Shas'la Au'taal Kunas'nan held tight to his pulse rifle as the changing engine tones announced that the Orca dropship was landing. Behind his emotionless helmet La'kunas shed a silent tear. He was about to go to battle against the alien which descended on his home town, and which slaughtered and captured everyone he had ever known, but the fire caste members he was in training with and this was to be his trail by fire.The aliens were identified as the Dark Eldar. La'kuas's hand shook. He tried to concentrate on the plan. The Kauyon, they would lure the foes out of their camp with a team of Kroot and shoot them to death. Anger burned in La'kunas's veins, he would destroy them for messing with him.

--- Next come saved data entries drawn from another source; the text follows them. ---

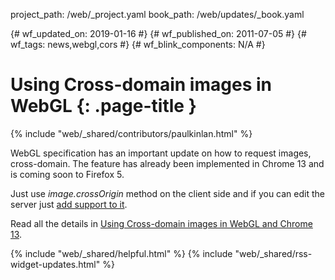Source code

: project_path: /web/_project.yaml
book_path: /web/updates/_book.yaml

{# wf_updated_on: 2019-01-16 #}
{# wf_published_on: 2011-07-05 #}
{# wf_tags: news,webgl,cors #}
{# wf_blink_components: N/A #}

# Using Cross-domain images in WebGL {: .page-title }

{% include "web/_shared/contributors/paulkinlan.html" %}


<p>WebGL specification has an important update on how to request images, cross-domain. The feature has already been implemented in Chrome 13 and is coming soon to Firefox 5.</p>

<p>Just use <em>image.crossOrigin</em> method on the client side and if you can edit the server just <a href="https://enable-cors.org/">add support to it</a>.</p>

<p>Read all the details in <a href="https://blog.chromium.org/2011/07/using-cross-domain-images-in-webgl-and.html">Using Cross-domain images in WebGL and Chrome 13</a>.</p>



{% include "web/_shared/helpful.html" %}
{% include "web/_shared/rss-widget-updates.html" %}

La'kunas's Shas'ui commanded him into position. His targeters and other optical equipment scanned the moonspace they landed on. The crater he sat in was red. Red like the blood of so many foes of the greater good. La'kunas watched the Kroot, quite a vicious and barbaric species he heard, milling around, seemingly aimlessly. Then it happened. Cruel looking ships dangeling vicious chains swooped over the Kroot, at unbelievable speeds. Dark firepower ravaged the Kroot and they were forced to swerve under the chains, but even the reactions La'kunas knew he couldn't match weren't quite good enough and two of his allies were pulled up, screaming.


----------



## thomas2 (Nov 4, 2007)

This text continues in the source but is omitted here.